Anaphylaxis

Anaphylaxis is aTtype I Ig-E mediated multisystem syndrome, caused by the release of multiple inflammatory mediators such as histamine, in response to a known or unknown allergen. The syndrome may vary from a mild reaction to life-threatening. Examples of allergens that may cause or anaphylaxis are:

  • Medicines (e.g. penicillin)
  • Latex
  • Bee stings
  • Peanuts, fish or other foods

Symptoms and signs:

These may develop over minutes:

  • Airway – lip, tongue, pharyngeal, epiglottis swelling/oedema, causing:
    • Airway occlusion
  • Breathing – wheeze may develop, in life-threatening cases the chest may be quiet or silent
  • Cardiovascular
    • Peripheral vasodilation and warm to touch
    • Increased capillary permeability
    • Tachycardia
    • Profound hypotension
  • Skin
    • Angio-oedema
    • Pruritis/itching
    • Urticarial rash
  • GI tract
    • Nausea, vomiting
    • Cramps, diarrhoea

Management of anaphylaxis:

Your approach is, as always: check its safe, AB(& O2)CDE

Prompt recognition and early IM adrenaline are the keys to successful treatment.

GET HELP early

Remember oxygen

Remove allergen if possible

  • Airway Protect early
  • Breathing
    • Nebulised salbutamol 5 mg if wheezy. Repeat if necessary – May require several administrations
  • Circulation
    • IM adrenaline 0.5 mls 1:1000 (500 mcg)
    • IV access and give fluids (may need to be aggressive with fluid resuscitation. Note: NICE guidelines regarding fluid resuscitation do not apply in medical cases)

Second line treatments:

    • IV hydrocortisone 200 mg
    • IV Chlorpheniramine (Piriton) 10 mg

Re-assess.

IM adrenaline may need repeating more than once, if the condition does not respond or deteriorates again.

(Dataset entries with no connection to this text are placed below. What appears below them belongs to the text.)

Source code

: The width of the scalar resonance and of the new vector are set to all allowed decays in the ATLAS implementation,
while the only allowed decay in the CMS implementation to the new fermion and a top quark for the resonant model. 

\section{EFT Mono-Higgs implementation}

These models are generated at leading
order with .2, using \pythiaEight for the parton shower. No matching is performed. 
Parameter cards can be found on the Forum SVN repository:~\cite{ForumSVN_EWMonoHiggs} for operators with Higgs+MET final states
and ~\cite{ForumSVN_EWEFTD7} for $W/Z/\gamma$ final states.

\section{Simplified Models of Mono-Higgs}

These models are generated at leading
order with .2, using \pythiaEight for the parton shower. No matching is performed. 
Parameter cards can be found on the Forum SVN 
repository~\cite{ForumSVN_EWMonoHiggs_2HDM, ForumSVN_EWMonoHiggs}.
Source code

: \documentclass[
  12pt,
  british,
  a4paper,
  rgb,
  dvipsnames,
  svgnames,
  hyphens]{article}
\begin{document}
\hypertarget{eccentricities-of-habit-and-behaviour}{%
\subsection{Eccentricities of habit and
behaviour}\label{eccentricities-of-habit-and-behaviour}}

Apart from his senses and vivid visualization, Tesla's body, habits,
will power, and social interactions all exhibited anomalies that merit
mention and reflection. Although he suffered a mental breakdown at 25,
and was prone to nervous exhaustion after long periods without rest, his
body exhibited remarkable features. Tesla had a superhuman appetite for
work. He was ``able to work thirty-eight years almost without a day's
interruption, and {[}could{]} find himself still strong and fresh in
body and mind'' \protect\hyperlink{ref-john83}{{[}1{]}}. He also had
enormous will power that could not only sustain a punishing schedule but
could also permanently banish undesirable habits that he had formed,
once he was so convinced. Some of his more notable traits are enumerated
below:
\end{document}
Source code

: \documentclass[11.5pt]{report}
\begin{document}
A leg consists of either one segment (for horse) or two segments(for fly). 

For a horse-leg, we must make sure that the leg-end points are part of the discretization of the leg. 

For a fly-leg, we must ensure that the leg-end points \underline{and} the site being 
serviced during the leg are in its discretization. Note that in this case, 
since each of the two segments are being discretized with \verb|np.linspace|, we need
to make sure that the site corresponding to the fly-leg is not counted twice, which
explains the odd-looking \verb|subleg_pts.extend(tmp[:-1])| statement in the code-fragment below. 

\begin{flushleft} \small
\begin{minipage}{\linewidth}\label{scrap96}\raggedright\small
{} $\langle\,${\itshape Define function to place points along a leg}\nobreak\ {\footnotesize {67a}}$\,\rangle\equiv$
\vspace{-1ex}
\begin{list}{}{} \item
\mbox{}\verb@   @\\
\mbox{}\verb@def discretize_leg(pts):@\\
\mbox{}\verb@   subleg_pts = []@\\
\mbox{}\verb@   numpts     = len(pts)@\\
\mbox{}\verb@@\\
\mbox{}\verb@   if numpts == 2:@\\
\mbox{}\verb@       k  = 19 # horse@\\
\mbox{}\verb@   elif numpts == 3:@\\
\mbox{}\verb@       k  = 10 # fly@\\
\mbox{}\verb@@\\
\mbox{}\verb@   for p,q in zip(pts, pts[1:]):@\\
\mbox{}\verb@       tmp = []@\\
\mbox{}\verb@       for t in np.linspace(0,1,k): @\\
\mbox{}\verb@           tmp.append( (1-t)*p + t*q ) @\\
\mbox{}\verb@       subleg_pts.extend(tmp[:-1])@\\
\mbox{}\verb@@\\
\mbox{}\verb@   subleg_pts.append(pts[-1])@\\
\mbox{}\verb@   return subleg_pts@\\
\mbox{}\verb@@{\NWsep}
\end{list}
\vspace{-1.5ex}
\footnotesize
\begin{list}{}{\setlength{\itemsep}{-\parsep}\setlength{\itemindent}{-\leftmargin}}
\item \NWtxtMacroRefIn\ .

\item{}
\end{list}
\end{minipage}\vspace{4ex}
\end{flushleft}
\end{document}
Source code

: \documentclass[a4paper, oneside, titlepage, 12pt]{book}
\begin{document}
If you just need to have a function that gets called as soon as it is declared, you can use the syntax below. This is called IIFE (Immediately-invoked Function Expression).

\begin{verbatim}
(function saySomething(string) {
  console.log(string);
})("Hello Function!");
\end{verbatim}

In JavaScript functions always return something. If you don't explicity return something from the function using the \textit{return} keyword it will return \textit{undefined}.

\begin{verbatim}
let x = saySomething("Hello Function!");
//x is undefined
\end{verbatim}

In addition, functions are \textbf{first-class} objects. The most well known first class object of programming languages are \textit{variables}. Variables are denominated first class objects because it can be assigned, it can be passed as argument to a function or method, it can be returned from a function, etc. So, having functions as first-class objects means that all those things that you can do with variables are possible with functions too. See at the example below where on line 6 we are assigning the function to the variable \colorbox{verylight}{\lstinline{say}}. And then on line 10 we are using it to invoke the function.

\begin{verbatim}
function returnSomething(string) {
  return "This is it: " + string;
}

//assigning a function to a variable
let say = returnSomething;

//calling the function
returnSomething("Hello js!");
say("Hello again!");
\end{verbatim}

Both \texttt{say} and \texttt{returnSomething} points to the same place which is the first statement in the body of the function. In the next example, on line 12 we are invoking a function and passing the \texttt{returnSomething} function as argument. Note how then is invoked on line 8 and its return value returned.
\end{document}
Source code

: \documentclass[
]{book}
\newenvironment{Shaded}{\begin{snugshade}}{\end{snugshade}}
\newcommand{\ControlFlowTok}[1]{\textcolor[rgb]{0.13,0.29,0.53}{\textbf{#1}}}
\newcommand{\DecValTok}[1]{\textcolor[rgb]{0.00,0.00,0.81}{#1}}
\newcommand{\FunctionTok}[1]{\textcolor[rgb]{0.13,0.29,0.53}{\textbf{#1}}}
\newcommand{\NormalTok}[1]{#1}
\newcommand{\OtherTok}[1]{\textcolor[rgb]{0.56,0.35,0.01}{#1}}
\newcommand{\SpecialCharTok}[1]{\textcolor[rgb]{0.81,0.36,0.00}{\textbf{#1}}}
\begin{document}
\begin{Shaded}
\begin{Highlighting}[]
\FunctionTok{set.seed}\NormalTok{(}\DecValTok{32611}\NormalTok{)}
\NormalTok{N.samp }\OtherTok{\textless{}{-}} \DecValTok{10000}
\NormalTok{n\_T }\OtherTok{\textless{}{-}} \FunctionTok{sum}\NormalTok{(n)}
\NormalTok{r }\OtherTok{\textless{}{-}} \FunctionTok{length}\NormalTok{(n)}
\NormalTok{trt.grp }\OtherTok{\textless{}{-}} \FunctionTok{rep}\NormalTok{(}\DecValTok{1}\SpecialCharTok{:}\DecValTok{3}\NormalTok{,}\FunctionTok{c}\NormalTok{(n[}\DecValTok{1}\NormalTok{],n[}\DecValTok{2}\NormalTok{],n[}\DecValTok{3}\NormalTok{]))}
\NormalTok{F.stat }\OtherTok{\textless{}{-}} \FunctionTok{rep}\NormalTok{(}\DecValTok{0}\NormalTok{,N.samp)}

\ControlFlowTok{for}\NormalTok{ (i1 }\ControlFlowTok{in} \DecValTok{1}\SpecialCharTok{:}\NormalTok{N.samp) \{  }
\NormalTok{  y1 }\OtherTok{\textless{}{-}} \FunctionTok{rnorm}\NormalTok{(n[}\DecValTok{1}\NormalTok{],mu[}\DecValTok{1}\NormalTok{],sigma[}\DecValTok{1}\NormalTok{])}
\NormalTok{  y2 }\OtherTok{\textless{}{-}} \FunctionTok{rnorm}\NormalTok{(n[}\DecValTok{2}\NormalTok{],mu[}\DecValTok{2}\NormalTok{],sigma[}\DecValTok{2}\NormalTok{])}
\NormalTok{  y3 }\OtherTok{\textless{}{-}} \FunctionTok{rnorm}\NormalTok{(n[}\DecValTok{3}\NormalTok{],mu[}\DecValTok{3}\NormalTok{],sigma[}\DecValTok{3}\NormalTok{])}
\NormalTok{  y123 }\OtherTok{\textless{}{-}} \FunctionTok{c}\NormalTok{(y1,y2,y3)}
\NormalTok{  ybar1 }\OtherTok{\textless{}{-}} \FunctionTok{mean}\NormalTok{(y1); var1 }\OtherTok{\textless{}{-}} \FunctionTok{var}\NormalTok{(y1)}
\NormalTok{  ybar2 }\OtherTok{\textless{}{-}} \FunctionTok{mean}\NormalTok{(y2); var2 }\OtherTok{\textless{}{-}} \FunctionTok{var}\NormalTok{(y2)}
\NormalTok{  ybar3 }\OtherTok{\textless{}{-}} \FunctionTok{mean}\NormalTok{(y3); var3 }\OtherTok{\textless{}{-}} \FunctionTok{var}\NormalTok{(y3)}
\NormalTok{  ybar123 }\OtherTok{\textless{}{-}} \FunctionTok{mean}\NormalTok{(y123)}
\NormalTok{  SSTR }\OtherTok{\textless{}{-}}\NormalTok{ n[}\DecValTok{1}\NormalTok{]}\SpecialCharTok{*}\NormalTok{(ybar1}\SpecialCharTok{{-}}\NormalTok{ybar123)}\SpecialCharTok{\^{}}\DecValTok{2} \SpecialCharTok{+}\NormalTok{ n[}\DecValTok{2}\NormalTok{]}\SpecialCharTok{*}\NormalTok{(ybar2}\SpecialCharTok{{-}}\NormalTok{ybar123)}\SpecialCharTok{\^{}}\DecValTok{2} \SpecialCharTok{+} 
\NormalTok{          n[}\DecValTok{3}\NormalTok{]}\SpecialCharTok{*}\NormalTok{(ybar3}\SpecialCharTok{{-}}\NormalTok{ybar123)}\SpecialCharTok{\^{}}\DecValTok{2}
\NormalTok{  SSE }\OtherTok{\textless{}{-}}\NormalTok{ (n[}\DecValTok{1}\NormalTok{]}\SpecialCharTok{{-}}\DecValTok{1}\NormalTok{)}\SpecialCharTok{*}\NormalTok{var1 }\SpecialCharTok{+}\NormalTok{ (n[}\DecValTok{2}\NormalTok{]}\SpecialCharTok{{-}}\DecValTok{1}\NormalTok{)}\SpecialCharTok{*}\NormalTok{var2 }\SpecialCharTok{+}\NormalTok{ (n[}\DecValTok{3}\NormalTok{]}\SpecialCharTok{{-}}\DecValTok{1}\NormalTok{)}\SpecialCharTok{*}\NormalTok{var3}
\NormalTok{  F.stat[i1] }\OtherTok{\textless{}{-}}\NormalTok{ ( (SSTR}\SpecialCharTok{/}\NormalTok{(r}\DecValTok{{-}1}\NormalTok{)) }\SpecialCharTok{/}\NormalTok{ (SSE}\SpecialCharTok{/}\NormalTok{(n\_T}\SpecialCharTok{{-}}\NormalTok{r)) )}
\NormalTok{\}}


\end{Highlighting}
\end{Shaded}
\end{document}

Transfer to the nearest Emergency Department immediately.

Symptoms may recur several hours after the original episode (‘biphasic’ reaction), and depending on the allergen, the risk may last 24-36 hours. A post-anaphylaxis care plan should include education, a written action plan, prescription and instruction to the patient to carry an ‘epipen’ and considering wearing a medical alert bracelet or chain.